(Exercise material)
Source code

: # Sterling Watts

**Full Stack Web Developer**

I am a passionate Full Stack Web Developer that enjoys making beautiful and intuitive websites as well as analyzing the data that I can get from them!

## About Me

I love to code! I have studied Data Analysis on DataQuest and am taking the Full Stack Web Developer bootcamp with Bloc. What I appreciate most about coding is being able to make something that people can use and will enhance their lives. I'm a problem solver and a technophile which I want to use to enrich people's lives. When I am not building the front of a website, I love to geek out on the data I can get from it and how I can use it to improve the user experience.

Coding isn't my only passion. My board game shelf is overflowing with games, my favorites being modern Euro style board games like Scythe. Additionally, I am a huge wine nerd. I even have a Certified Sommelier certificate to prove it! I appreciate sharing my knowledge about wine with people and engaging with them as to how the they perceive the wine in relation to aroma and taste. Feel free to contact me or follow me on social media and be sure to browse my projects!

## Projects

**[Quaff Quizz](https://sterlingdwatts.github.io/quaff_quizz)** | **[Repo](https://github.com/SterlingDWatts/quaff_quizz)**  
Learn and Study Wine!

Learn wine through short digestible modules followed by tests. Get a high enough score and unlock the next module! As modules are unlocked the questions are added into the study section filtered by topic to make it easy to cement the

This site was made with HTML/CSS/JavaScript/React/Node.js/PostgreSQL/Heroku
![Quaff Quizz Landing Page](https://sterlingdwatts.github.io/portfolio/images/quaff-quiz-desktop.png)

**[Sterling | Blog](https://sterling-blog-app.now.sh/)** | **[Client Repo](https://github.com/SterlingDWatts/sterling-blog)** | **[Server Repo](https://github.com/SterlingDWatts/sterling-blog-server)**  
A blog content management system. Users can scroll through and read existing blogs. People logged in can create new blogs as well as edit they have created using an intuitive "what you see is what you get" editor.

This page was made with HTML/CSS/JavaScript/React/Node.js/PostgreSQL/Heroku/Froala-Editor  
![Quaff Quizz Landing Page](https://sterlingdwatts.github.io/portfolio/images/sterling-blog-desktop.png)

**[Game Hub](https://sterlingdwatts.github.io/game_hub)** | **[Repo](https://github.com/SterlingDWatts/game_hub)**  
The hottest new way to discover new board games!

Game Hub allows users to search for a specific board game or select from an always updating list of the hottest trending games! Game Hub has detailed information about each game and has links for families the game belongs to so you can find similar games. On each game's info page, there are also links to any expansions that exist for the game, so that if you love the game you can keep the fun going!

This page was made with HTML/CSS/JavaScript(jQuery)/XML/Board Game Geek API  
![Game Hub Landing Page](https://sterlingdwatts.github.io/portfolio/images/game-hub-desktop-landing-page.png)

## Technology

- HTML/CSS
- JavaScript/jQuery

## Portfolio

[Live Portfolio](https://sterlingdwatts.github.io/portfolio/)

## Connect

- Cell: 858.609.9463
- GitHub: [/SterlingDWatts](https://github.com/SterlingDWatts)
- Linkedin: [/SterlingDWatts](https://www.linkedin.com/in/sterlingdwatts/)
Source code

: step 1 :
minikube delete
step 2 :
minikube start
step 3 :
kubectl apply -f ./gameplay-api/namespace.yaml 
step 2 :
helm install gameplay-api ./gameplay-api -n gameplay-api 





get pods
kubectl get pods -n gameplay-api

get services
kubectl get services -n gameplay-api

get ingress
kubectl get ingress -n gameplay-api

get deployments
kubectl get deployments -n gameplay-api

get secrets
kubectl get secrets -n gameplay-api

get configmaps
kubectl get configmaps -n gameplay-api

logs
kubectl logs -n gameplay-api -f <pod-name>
(End Exercise material)
> [Work request]:
Every line that contains the string "jQuery" should be copied from the entries.

> [Result below]:
This page was made with HTML/CSS/JavaScript(jQuery)/XML/Board Game Geek API  
- JavaScript/jQuery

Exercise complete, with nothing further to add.